» **TASK TO COMPLETE**:
Report each line of the records where "githubusercontent" occurs.
"""
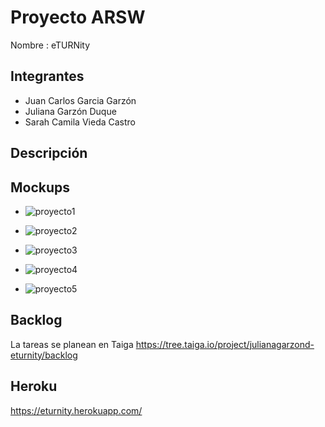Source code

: # Proyecto ARSW
Nombre : eTURNity

## Integrantes
- Juan Carlos Garcia Garzón
- Juliana Garzón Duque
- Sarah Camila Vieda Castro

## Descripción 

## Mockups
- ![proyecto1](https://user-images.githubusercontent.com/43153078/74982676-941fc800-5402-11ea-9abf-a7f5234e221e.PNG)

- ![proyecto2](https://user-images.githubusercontent.com/43153078/74982680-94b85e80-5402-11ea-9854-3256d1ef98a1.PNG)

- ![proyecto3](https://user-images.githubusercontent.com/43153078/74982682-9550f500-5402-11ea-804f-94c400802730.PNG)

- ![proyecto4](https://user-images.githubusercontent.com/43153078/74982683-9550f500-5402-11ea-9b06-f15cb1361528.PNG)

- ![proyecto5](https://user-images.githubusercontent.com/43153078/74982684-9550f500-5402-11ea-81af-b8e9e4f0ee00.PNG)


## Backlog
La tareas se planean en Taiga
https://tree.taiga.io/project/julianagarzond-eturnity/backlog

## Heroku 

https://eturnity.herokuapp.com/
"""
» **TASK SOLUTION**:
- ![proyecto1](https://user-images.githubusercontent.com/43153078/74982676-941fc800-5402-11ea-9abf-a7f5234e221e.PNG)
- ![proyecto2](https://user-images.githubusercontent.com/43153078/74982680-94b85e80-5402-11ea-9854-3256d1ef98a1.PNG)
- ![proyecto3](https://user-images.githubusercontent.com/43153078/74982682-9550f500-5402-11ea-804f-94c400802730.PNG)
- ![proyecto4](https://user-images.githubusercontent.com/43153078/74982683-9550f500-5402-11ea-9b06-f15cb1361528.PNG)
- ![proyecto5](https://user-images.githubusercontent.com/43153078/74982684-9550f500-5402-11ea-81af-b8e9e4f0ee00.PNG)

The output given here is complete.